*** Data shown Section Begins ***

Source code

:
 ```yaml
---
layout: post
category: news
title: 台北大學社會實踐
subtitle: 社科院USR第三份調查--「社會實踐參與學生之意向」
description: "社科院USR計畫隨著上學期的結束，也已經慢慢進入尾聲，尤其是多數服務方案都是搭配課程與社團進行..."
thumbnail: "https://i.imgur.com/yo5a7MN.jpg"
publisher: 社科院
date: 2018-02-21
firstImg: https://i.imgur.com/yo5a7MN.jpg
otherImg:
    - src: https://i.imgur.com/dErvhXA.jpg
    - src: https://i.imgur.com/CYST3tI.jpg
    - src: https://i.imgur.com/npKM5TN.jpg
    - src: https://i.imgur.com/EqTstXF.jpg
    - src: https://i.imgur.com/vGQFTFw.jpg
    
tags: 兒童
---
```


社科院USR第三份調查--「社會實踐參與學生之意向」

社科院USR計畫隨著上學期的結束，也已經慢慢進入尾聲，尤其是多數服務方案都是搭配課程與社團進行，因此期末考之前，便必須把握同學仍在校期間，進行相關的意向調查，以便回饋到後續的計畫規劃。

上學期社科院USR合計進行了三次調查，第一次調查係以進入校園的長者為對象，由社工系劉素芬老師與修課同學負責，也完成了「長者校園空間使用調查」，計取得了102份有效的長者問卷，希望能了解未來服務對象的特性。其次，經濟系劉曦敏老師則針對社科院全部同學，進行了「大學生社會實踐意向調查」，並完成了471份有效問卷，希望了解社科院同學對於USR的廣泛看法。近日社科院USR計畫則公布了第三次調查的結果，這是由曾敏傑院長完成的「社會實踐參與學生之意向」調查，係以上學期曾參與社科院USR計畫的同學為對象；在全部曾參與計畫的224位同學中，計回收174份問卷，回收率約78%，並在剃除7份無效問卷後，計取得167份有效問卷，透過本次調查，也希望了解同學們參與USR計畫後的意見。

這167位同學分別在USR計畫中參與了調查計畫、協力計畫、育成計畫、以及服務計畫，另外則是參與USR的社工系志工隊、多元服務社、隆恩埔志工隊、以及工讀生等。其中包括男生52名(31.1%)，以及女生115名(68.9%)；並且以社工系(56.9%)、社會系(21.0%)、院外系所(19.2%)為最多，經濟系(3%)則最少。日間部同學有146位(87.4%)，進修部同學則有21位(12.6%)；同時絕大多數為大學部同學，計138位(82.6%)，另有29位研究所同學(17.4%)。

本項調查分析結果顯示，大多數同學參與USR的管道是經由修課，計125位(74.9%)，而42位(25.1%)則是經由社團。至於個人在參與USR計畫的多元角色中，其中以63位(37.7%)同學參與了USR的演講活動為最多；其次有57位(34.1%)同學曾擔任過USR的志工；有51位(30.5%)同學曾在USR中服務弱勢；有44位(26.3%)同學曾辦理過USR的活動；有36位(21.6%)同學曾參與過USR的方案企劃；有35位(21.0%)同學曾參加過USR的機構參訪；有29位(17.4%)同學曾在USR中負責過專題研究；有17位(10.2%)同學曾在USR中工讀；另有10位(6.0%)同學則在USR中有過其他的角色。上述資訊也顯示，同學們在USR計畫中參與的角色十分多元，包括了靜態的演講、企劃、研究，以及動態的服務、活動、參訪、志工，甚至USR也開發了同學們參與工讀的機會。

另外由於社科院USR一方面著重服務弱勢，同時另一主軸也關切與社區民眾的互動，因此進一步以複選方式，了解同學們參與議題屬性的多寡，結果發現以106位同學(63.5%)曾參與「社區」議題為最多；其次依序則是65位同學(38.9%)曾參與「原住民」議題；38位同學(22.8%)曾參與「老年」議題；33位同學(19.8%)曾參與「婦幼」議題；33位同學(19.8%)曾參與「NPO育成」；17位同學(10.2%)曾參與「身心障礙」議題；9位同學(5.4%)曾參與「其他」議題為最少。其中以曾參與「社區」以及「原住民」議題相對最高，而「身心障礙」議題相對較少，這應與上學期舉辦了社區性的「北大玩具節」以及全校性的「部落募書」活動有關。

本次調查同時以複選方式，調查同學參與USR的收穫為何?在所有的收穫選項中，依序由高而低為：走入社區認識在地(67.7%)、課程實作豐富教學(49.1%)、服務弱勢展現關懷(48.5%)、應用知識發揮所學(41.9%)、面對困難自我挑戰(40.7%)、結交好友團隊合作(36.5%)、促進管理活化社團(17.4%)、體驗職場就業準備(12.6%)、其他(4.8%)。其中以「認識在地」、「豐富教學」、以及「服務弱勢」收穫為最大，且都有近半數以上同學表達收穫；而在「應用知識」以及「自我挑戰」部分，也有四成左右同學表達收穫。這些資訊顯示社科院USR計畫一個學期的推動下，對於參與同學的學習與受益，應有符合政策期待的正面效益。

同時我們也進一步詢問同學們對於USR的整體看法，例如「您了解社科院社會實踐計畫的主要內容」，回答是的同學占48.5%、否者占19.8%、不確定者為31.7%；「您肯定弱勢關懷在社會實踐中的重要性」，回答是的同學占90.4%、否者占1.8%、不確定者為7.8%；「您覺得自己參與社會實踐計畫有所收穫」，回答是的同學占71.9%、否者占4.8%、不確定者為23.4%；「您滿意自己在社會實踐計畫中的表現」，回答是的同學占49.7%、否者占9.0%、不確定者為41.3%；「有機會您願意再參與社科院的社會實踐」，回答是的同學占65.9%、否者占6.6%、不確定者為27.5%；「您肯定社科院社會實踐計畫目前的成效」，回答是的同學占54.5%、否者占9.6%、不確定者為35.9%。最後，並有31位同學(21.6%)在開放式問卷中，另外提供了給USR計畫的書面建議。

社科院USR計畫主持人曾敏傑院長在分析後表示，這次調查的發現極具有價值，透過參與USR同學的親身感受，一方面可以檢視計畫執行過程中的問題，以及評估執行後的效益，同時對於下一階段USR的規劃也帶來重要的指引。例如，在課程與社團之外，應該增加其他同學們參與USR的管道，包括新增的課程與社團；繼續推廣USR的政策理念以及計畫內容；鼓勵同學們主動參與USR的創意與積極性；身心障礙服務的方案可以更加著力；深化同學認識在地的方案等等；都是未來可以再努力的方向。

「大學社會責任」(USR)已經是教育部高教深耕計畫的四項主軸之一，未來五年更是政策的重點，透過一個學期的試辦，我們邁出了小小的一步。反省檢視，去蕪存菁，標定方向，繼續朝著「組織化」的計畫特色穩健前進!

*** Data shown Section Ends ***
*** Data shown Section Begins ***

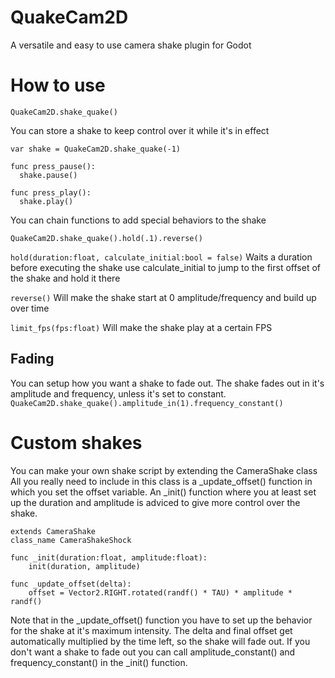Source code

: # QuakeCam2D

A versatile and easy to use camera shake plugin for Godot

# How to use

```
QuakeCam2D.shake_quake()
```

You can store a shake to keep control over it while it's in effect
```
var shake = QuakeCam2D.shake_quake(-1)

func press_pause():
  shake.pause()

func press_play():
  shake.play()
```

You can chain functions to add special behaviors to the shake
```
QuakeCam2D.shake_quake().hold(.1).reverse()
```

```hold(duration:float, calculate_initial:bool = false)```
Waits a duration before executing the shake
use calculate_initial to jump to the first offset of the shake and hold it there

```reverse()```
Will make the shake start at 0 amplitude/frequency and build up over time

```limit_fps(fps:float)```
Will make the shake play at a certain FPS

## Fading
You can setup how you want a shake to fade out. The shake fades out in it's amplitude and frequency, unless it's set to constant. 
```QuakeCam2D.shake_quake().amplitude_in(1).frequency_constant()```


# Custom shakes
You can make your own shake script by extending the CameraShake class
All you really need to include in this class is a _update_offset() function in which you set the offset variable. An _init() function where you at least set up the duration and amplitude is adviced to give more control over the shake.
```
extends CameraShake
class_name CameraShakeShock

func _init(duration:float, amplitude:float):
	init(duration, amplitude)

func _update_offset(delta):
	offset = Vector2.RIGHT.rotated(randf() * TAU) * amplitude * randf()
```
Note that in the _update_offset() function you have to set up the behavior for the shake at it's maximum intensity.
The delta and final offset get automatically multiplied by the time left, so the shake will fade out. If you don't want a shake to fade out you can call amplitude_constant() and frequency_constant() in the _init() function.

*** Data shown Section Ends ***
*** Data shown Section Begins ***

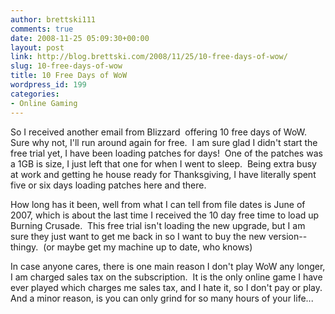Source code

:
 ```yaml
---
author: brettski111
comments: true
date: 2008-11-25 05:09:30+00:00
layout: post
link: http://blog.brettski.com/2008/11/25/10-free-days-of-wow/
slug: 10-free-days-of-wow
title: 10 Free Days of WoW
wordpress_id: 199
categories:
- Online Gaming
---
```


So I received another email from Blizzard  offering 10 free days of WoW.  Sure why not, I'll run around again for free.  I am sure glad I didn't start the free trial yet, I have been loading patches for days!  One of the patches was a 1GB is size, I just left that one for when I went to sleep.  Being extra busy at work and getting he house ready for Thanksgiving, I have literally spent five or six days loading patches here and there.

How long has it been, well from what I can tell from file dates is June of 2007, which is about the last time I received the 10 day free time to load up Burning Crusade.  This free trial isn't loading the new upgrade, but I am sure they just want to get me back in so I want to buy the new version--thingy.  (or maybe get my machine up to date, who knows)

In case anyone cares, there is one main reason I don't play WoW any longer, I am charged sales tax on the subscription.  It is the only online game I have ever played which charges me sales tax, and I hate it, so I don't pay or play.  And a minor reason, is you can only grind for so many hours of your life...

*** Data shown Section Ends ***

Exercise description – Once you find the line with "# Custom shakes" in the entries above, output it and each line after it up to and including the line with "You can make", and nothing else.

Task output –
# Custom shakes
You can make your own shake script by extending the CameraShake class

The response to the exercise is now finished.